Tony Blair can only blame himself for this outcome. If the “middle way”, which he has come round to supporting publicly, is in the best interests of the country now, it surely must have been so for the past seven years. Yet Mr Blair has consistently failed to declare his hand, signalling a distaste for the hunting ban through nods and winks, newspaper leaks and by proxy, courtesy of supporters sent out to be shot politically on behalf of their master. He has continually deluded himself that something, almost anything, might eventually turn up to relieve him of this issue. Now he has been hunted down by Labour MPs as a consequence of his own indecision.
Mr Blair might hope that his belated vote will be taken as a conciliatory gesture. It will not. If anything, the Prime Minister has left himself in the worst of all worlds. Labour MPs and party activists will be irritated that his pre- vious claims to favour an outright ban were insincere, while those who aspire to continue with their pastime have no reason to thank a man who could have blocked this illiberal measure at an earlier stage in proceedings, but conspicuously declined to do so.

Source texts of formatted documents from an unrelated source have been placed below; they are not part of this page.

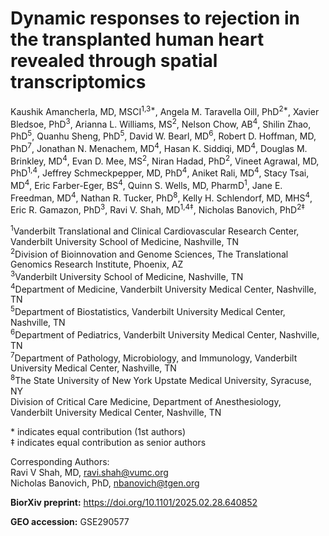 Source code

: # Dynamic responses to rejection in the transplanted human heart revealed through spatial transcriptomics

Kaushik Amancherla, MD, MSCI<sup>1,3*</sup>, Angela M. Taravella Oill, PhD<sup>2*</sup>, Xavier Bledsoe, PhD<sup>3</sup>, Arianna L. Williams, MS<sup>2</sup>, Nelson Chow, AB<sup>4</sup>, Shilin Zhao, PhD<sup>5</sup>, Quanhu Sheng, PhD<sup>5</sup>, David W. Bearl, MD<sup>6</sup>, Robert D. Hoffman, MD, PhD<sup>7</sup>, Jonathan N. Menachem, MD<sup>4</sup>, Hasan K. Siddiqi, MD<sup>4</sup>, Douglas M. Brinkley, MD<sup>4</sup>, Evan D. Mee, MS<sup>2</sup>, Niran Hadad, PhD<sup>2</sup>, Vineet Agrawal, MD, PhD<sup>1,4</sup>, Jeffrey Schmeckpepper, MD, PhD<sup>4</sup>, Aniket Rali, MD<sup>4</sup>, Stacy Tsai, MD<sup>4</sup>, Eric Farber-Eger, BS<sup>4</sup>, Quinn S. Wells, MD, PharmD<sup>1</sup>, Jane E. Freedman, MD<sup>4</sup>, Nathan R. Tucker, PhD<sup>8</sup>, Kelly H. Schlendorf, MD, MHS<sup>4</sup>, Eric R. Gamazon, PhD<sup>3</sup>, Ravi V. Shah, MD<sup>1,4‡</sup>, Nicholas Banovich, PhD<sup>2‡</sup>


<sup>1</sup>Vanderbilt Translational and Clinical Cardiovascular Research Center, Vanderbilt University School of Medicine, Nashville, TN<br>
<sup>2</sup>Division of Bioinnovation and Genome Sciences, The Translational Genomics Research Institute, Phoenix, AZ<br>
<sup>3</sup>Vanderbilt University School of Medicine, Nashville, TN<br>
<sup>4</sup>Department of Medicine, Vanderbilt University Medical Center, Nashville, TN<br>
<sup>5</sup>Department of Biostatistics, Vanderbilt University Medical Center, Nashville, TN<br>
<sup>6</sup>Department of Pediatrics, Vanderbilt University Medical Center, Nashville, TN<br>
<sup>7</sup>Department of Pathology, Microbiology, and Immunology, Vanderbilt University Medical Center, Nashville, TN<br>
<sup>8</sup>The State University of New York Upstate Medical University, Syracuse, NY<br>
Division of Critical Care Medicine, Department of Anesthesiology, Vanderbilt University Medical Center, Nashville, TN<br>


\* indicates equal contribution (1st authors)<br>
‡ indicates equal contribution as senior authors


Corresponding Authors:<br>
Ravi V Shah, MD, ravi.shah@vumc.org<br>
Nicholas Banovich, PhD, nbanovich@tgen.org 


**BiorXiv preprint:** https://doi.org/10.1101/2025.02.28.640852

**GEO accession:** GSE290577 
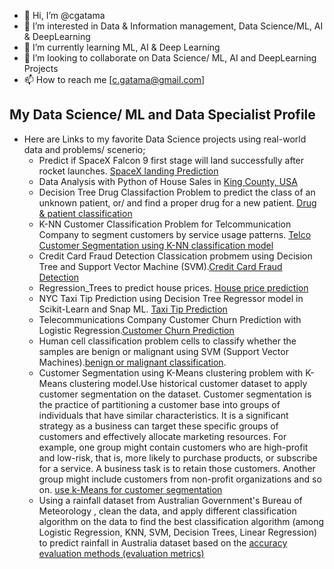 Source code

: - 👋 Hi, I’m @cgatama
- 👀 I’m interested in Data & Information management, Data Science/ML, AI & DeepLearning
- 🌱 I’m currently learning ML, AI & Deep Learning
- 💞️ I’m looking to collaborate on Data Science/ ML, AI and DeepLearning Projects
- 📫 How to reach me [c.gatama@gmail.com]

## My Data Science/ ML and Data Specialist Profile
- Here are Links to my favorite Data Science projects using real-world data and problems/ scenerio;
  - Predict if SpaceX Falcon 9 first stage will land successfully after rocket launches. [SpaceX landing Prediction](https://github.com/cgatama/SpaceX-Falcon-9-1st-stage-Success-Landing-Prediction/)
  - Data Analysis with Python of House Sales in [King County, USA](https://github.com/cgatama/7-Data-Analysis-with-Python/tree/main/6%20House%20Sales%20in%20King%20County%20Assignment)
  - Decision Tree Drug Classifaction Problem to predict the class of an unknown patient, or/ and find a proper drug for a new patient. [Drug & patient classification](https://github.com/cgatama/Machine-Learning-with-Python/blob/main/3%20Classification/Classification-Decision-Trees-drug.jupyterlite.ipynb)
  - K-NN Customer Classification Problem for Telcommunication Company to segment customers by service usage patterns. [Telco Customer Segmentation using K-NN classification model](https://github.com/cgatama/Machine-Learning-with-Python/blob/main/3%20Classification/Classification-K-Nearest-neighbors-CustCat.ipynb)
  - Credit Card Fraud Detection Classication probmem using Decision Tree and Support Vector Machine (SVM).[Credit Card Fraud Detection](https://github.com/cgatama/Machine-Learning-with-Python/blob/main/3%20Classification/Faster%20Credit%20Card%20Fraud%20Detection%20using%20Snap%20ML%20classification_tree_svm.ipynb)
  - Regression_Trees to predict house prices. [House price prediction](https://github.com/cgatama/Machine-Learning-with-Python/blob/main/3%20Classification/Regression_Trees%20to%20predict%20house%20prices.ipynb)
  - NYC Taxi Tip Prediction using Decision Tree Regressor model in Scikit-Learn and Snap ML. [Taxi Tip Prediction](https://github.com/cgatama/Machine-Learning-with-Python/blob/main/3%20Classification/Regression_tree%20Taxi%20Tip%20Prediction%20using%20Scikit-Learn%20and%20Snap%20ML.ipynb)
  - Telecommunications Company Customer Churn Prediction with Logistic Regression.[Customer Churn Prediction](https://github.com/cgatama/Machine-Learning-with-Python/blob/main/4%20Linear%20Classification/Classification-Logistic%20Regression%20with%20Python%20TelCo%20Customer%20Churn.ipynb)
  - Human cell classification problem cells to classify whether the samples are benign or malignant using SVM (Support Vector Machines).[benign or malignant classification](https://github.com/cgatama/Machine-Learning-with-Python/blob/main/4%20Linear%20Classification/Classification%20Model-SVM%20(Support%20Vector%20Machines)-cancer%20cells%20id.jupyterlite.ipynb).
  - Customer Segmentation using K-Means clustering problem with K-Means clustering model.Use historical customer dataset to apply customer segmentation on the dataset. Customer segmentation is the practice of partitioning a customer base into groups of individuals that have similar characteristics. It is a significant strategy as a business can target these specific groups of customers and effectively allocate marketing resources. For example, one group might contain customers who are high-profit and low-risk, that is, more likely to purchase products, or subscribe for a service. A business task is to retain those customers. Another group might include customers from non-profit organizations and so on. [use k-Means for customer segmentation](https://github.com/cgatama/Machine-Learning-with-Python/blob/main/5%20Clustering%20K-means/Clustering-K-Means-Customer-Segmentation.ipynb)
  - Using a rainfall dataset from Australian Government's Bureau of Meteorology , clean the data, and apply different classification algorithm on the data to find the best classification algorithm (among Logistic Regression, KNN, SVM, Decision Trees, Linear Regression) to predict rainfall in Australia dataset based on the [accuracy evaluation methods (evaluation metrics)](https://github.com/cgatama/Machine-Learning-with-Python/blob/main/6%20Final%20Project/Module%206_ML0101EN_SkillUp_FinalAssignment%20Updated.ipynb)

<!---
cgatama/cgatama is a ✨ special ✨ repository because its `README.md` (this file) appears on your GitHub profile.
You can click the Preview link to take a look at your changes.
--->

The broader impression left is that of a paradoxical prime minister. Mr Blair has shown admirable courage in foreign affairs — not just in Iraq, but on Kosovo and Sierra Leone as well. Yet he has been incapable of mobilising the moderate and rational wing of his party through leadership on the infinitely less awkward matter of the precise methods by which the fox population is kept within sensible numbers. Tough restrictions on foxhunting are appropriate. A total ban is excessive.
This should not, nevertheless, be an excuse for those who have lost in the House of Commons to engage in anti-parliamentary militancy. There will be an opportunity for them to challenge both the legality of the Parliament Act 1949 and to explore whether the Human Rights Act offers them succour. They should do so patiently and in a measured tone and not suggest that they believe the law of the land — if that is what the ban becomes incorporated within — is a thing that they are entitled to approach à la carte. Responsibility must be the order of the hour. It is an immense pity that Mr Blair himself did not act responsibly when it really would have counted.